I find the so called Elite status a play to people's ego's.  You can be a HH Gold by spending $20,000 a year on AMEX or HH Diamond by spending $40,000 a year with AMEX. Not very hard to do.  I stay at a lot in Hiltons and except overseas I see no real advantages to the program.  Not to mention that HH just raised their points significantly for free stays.  There are always the promos they run ever year for HH Gold and staying 4 or 5 times at a Hampton or Garden Inn will get you the same thing as paying thousands more to HGVC.
Also, I have 21,000 points and bought them all resale and do not feel I am treated any different then someone who is Elite (?) whatever that means again.


----------



## brp (Oct 30, 2009)

HGVCLOVER1 said:


> I find the so called Elite status a play to people's ego's.  You can be a HH Gold by spending $20,000 a year on AMEX or HH Diamond by spending $40,000 a year with AMEX. Not very hard to do.  I stay at a lot in Hiltons and except overseas I see no real advantages to the program.  Not to mention that HH just raised their points significantly for free stays.  There are always the promos they run ever year for HH Gold and staying 4 or 5 times at a Hampton or Garden Inn will get you the same thing as paying thousands more to HGVC.
> Also, I have 21,000 points and bought them all resale and do not feel I am treated any different then someone who is Elite (?) whatever that means again.



I'm inclined to agree with this.

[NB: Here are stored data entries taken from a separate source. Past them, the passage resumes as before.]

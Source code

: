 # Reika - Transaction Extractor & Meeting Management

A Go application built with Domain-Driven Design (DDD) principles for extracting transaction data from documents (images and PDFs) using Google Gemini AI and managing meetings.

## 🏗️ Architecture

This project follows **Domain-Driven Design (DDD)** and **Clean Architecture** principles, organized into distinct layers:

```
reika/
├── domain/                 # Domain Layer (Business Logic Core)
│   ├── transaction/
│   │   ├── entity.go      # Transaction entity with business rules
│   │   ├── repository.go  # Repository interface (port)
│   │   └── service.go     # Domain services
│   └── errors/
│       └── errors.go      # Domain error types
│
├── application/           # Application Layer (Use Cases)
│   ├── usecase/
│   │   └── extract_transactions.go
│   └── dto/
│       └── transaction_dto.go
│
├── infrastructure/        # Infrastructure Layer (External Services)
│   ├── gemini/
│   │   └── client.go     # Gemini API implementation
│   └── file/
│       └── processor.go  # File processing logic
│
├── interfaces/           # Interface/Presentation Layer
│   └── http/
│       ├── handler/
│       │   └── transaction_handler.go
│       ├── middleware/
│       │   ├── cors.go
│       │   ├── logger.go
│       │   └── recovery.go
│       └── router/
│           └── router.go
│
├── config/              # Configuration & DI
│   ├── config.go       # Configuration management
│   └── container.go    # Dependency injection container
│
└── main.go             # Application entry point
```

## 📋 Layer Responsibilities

We got Gold with the purchase we made (we're going to keep that one as is, but any additional points will be resale, to be sure).

I'm looking at the Hilton Amex website (http://www201.americanexpress.com/getthecard/learn-about/Hilton-HHonors) and I see the HH Gold for $20K spend, but I don't see the Diamond for $40K. Is that a published benefit, or something one can ask for?

Cheers.


----------



## brp (Oct 30, 2009)

Sandy Lovell said:


> As others have said if Elite is really something you want, why I don't know because buy direct from Hilton is not smart use of funds if you can buy points at less than 1/2 that on the resale market.



Do they really go that low on resale? I know that HGVC has ROFR, so I figured that they'd snap up anything that went that low. The other place we own is DVC, and things would never get that low without Disney grabbing them.

At present, the few resales I've seen for West 57th have been at about 80%, and there are not many at present since it's not sold out.

Cheers.


----------



## Bill4728 (Oct 30, 2009)

brp said:


> Do they really go that low on resale? (1/2 price) I know that HGVC has ROFR, so I figured that they'd snap up anything that went that low. The other place we own is DVC, and things would never get that low without Disney grabbing them.
> 
> At present, the few resales I've seen for West 57th have been at about 80%, and there are not many at present since it's not sold out.
> 
> Cheers.


I can't say anything about the Hilton TS in NYC,  BUT in most all the other HGVC locations, *you can save at least 1/2 and in many cases >60%*. Yes HGVC does have ROFR and they have a history of using it but the 60%-70% off is the line were most of the time they use it. 

So you can buy a platinum  2bd week at Seaworld from HGVC for about $20,000 or buy it resale for about $8000- $9000

Hope this helps


----------



## RoshiGuy (Oct 30, 2009)

brp said:


> I'm looking at the Hilton Amex website (http://www201.americanexpress.com/getthecard/learn-about/Hilton-HHonors) and I see the HH Gold for $20K spend, but I don't see the Diamond for $40K. Is that a published benefit, or something one can ask for?
> 
> Cheers.



This is a feature of the Hilton AMEX Surpass card which has a $75 annual fee. That card also adds in Priority Pass membership which allows access to specific airline lounges for a fee.


----------



## Bill4728 (Oct 30, 2009)

RoshiGuy said:


> This is a feature of the Hilton AMEX Surpass card which has a $75 annual fee. That card also adds in Priority Pass membership which allows access to specific airline lounges for a fee.


This is from the AMEX website about the Surpass card


> Welcome to Hilton HHonors® VIP status
> 
> HHonors Gold VIP status is yours complimentary for the first year. You can receive a 25% bonus credit on all HHonors Base points earned and upgraded accommodations when available. You can maintain your Gold VIP status after the first year if your total eligible spend reaches $20,000 during each calendar year.6
> 
> ...


Boy, that would have been great for your trip to Europe this past spring. I would have love gold VIP instead of the nearly worthless silver VIP.


----------